A missing piece of the puzzle is “whether the black graduates of doctoral programs actually want to stay in academia, despite their abilities and commitment to their communities,” Griffin said, noting that interest in academic careers among underrepresented minority women in particular still wanes in relation to their peers even when controlling for scholarly productivity, prestige of program and quality of advisers. “Something is happening to career interests in graduate school that we must address to see change.”

Climate is one area of concern. There is a growing literature on the experiences of faculty of color that suggests that they face many challenges in terms of how they and their work are perceived in the tenure and promotion system, Griffin said. And they may also be subject to stereotypes and microaggressions -- subtle slights based on race -- which are at the heart of many of the student protests.

Beyond just talking about numbers, Eagan said it’s important to define “faculty” in diversity plans in ways that will actually enhance the student experience -- not just look good on paper.

“Having faculty status can mean very different things across campus contexts,” he said. “Will these new hires have contact with the undergraduates engaged in the ongoing dialogue on these campuses, or will they be hired as research faculty, potentially limiting their exposure and visibility to students?”

Griffin said students “often expect a great deal from these faculty in terms of mentorship,” and that some have described a “revolving door” of black faculty members, in which one leaves due to climate concerns to replaced by another faculty member of color, and so on.

Richard Greggory Johnson III, an associate professor of public administration who studies social justice and higher education issues at the University of San Francisco, said it’s “unrealistic for college to suggest that they will achieve 10 percent of black faculty by a certain date,” due to pipeline issues, possible discrimination in hiring decisions and climate concerns at predominately white institutions that may leave black faculty members to feel isolated, overworked and underappreciated for their research interests.

“Ten percent sounds like a quota system that should never be used when targeting black faculty hires,” Johnson added. Instead, there should be “an institutional system in place that goes beyond 10 percent or any other arbitrary percentage.”

Shaun Harper, a professor in the Graduate School of Education and executive director of the Center for the Study of Race and Equity in Education at the University of Pennsylvania, said he was less interested in specific faculty diversity targets than broader questions about how to eliminate bias in hiring decisions and fixing climate concerns.

“Conversations concerning faculty diversity are terribly lopsided,” he said via email. “Emphasis is often placed on hiring more faculty of color, which is incontestably necessary. But not enough attention is paid to raising the consciousness of white faculty members about how their implicit biases shape their interactions with students and colleagues of color.”
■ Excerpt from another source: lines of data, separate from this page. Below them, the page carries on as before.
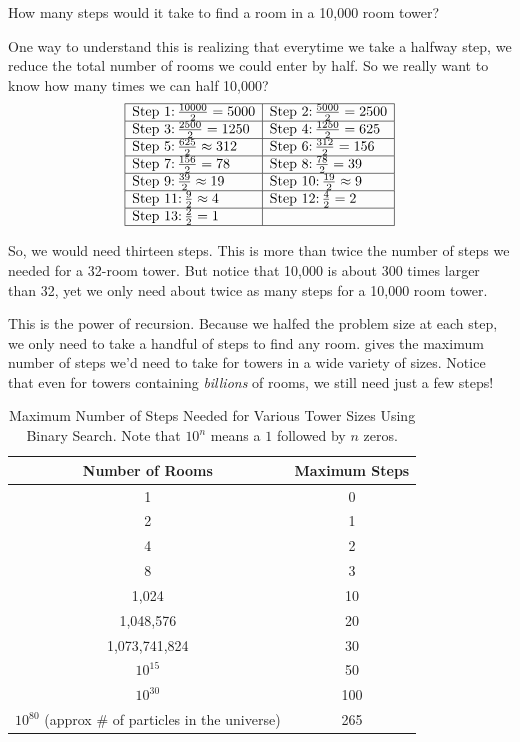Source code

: How many steps would it take to find a room in a 10,000 room tower?

One way to understand this is realizing that everytime we take a halfway step, we reduce the total
number of rooms we could enter by half. So we really want to know how many times we can half 10,000?
\[
\begin{array}{|l|l|}
\hline
\text{Step 1:} \, \frac{10000}{2} = 5000 & \text{Step 2:} \, \frac{5000}{2} = 2500 \\
\hline
\text{Step 3:} \, \frac{2500}{2} = 1250 & \text{Step 4:} \, \frac{1250}{2} = 625 \\
\hline
\text{Step 5:} \, \frac{625}{2} \approx 312 & \text{Step 6:} \, \frac{312}{2} = 156 \\
\hline
\text{Step 7:} \, \frac{156}{2} = 78 & \text{Step 8:} \, \frac{78}{2} = 39 \\
\hline
\text{Step 9:} \, \frac{39}{2} \approx 19 & \text{Step 10:} \, \frac{19}{2} \approx 9 \\
\hline
\text{Step 11:} \, \frac{9}{2} \approx 4 & \text{Step 12:} \, \frac{4}{2} = 2 \\
\hline
\text{Step 13:} \, \frac{2}{2} = 1 & \\
\hline
\end{array}
\]

So, we would need thirteen steps. This is more than twice the number of steps we needed for a
32-room tower. But notice that 10,000 is about 300 times larger than 32, yet we only need about twice
as many steps for a 10,000 room tower.

This is the power of recursion. Because we halfed the problem size at each step, we only need to
take a handful of steps to find any room.  gives the maximum number of
steps we'd need to take for towers in a wide variety of sizes. Notice that even for towers
containing \emph{billions} of rooms, we still need just a few steps!

\begin{table}[ht]
    \centering
    \caption{Maximum Number of Steps Needed for Various Tower Sizes Using Binary Search. Note that $10^{n}$ means a $1$ followed by $n$ zeros.}
    \label{tab:logarithms}
    \begin{tabular}{|c|c|}
        \hline
        \textbf{Number of Rooms} & \textbf{Maximum Steps} \\
        \hline
        1 & 0 \\
        2 & 1 \\
        4 & 2 \\
        8 & 3 \\
        1,024 & 10 \\
        1,048,576 & 20 \\
        1,073,741,824 & 30 \\
        $10^{15}$ & 50 \\
        $10^{30}$ & 100 \\
        $10^{80}$ (approx \# of particles in the universe) & 265 \\
        \hline
    \end{tabular}
\end{table}
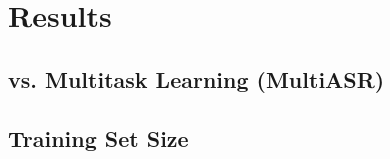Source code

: \section{Results}
\label{sec:results}

\subsection{vs. Multitask Learning (MultiASR)}
\label{ssec:baseline-multitask}

\subsection{Training Set Size}
\label{ssec:training-size}


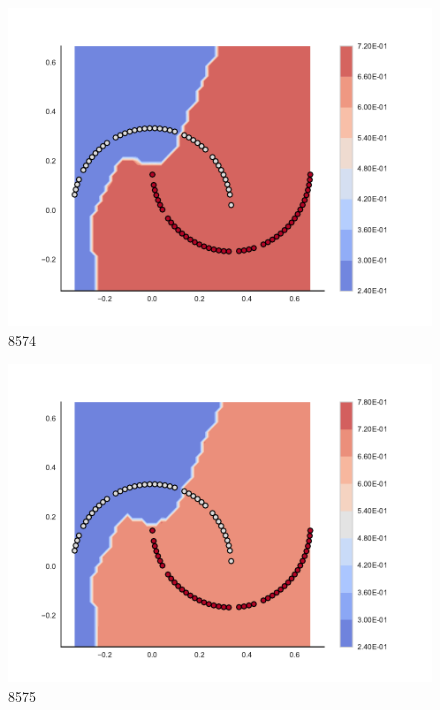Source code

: \begin{subfigure}[b]{0.09\textwidth}
    \includegraphics[clip, trim=2.35cm 1.75cm 4.5cm 0cm,width=\textwidth]{img/convergence/8574.pdf}
    \caption{8574}
    \label{fig:convergence_8574}
\end{subfigure}
%
\begin{subfigure}[b]{0.09\textwidth}
    \includegraphics[clip, trim=2.35cm 1.75cm 4.5cm 0cm,width=\textwidth]{img/convergence/8575.pdf}
    \caption{8575}
    \label{fig:convergence_8575}
\end{subfigure}
%
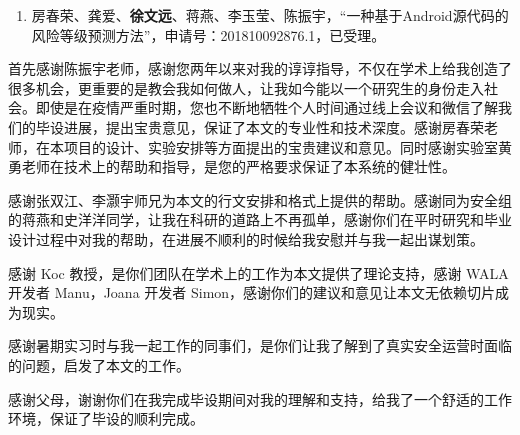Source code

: \documentclass[oneside, master, review]{NJUthesis}
\theoremstyle{plain}
\begin{document}

\begin{enumerate}[label=\arabic*., labelindent=0em, leftmargin=*]
    \item 房春荣、龚爱、\textbf{徐文远}、蒋燕、李玉莹、陈振宇，``一种基于Android源代码的风险等级预测方法''，申请号：201810092876.1，已受理。
\end{enumerate}

\backmatter


\begin{thanks}

\vskip 18pt

首先感谢陈振宇老师，感谢您两年以来对我的谆谆指导，不仅在学术上给我创造了很多机会，更重要的是教会我如何做人，让我如今能以一个研究生的身份走入社会。即使是在疫情严重时期，您也不断地牺牲个人时间通过线上会议和微信了解我们的毕设进展，提出宝贵意见，保证了本文的专业性和技术深度。感谢房春荣老师，在本项目的设计、实验安排等方面提出的宝贵建议和意见。同时感谢实验室黄勇老师在技术上的帮助和指导，是您的严格要求保证了本系统的健壮性。

感谢张双江、李灏宇师兄为本文的行文安排和格式上提供的帮助。感谢同为安全组的蒋燕和史洋洋同学，让我在科研的道路上不再孤单，感谢你们在平时研究和毕业设计过程中对我的帮助，在进展不顺利的时候给我安慰并与我一起出谋划策。

感谢 Koc 教授，是你们团队在学术上的工作为本文提供了理论支持，感谢 WALA 开发者 Manu，Joana 开发者 Simon，感谢你们的建议和意见让本文无依赖切片成为现实。

感谢暑期实习时与我一起工作的同事们，是你们让我了解到了真实安全运营时面临的问题，启发了本文的工作。

感谢父母，谢谢你们在我完成毕设期间对我的理解和支持，给我了一个舒适的工作环境，保证了毕设的顺利完成。


\end{thanks}

\fi%
\makeatother
\end{document}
Faculties at most predominantly white colleges and universities “will always be overwhelmingly white,” Harper added, so institutional diversity efforts must include professional development experiences that “help white professors become highly skilled at teaching diverse populations and fostering classroom environments where students from all racial groups feel included.”

Targets aside, accountability for diversity initiatives also is necessary, since “investing financial resources into recruiting more faculty of color is only a small part of the solution,” Harper said. “It is entirely possible that only a tiny fraction of funds committed will be spent, especially if deans and department chairs are not held accountable for taking advantage of faculty recruitment and retention resources that have been made available.”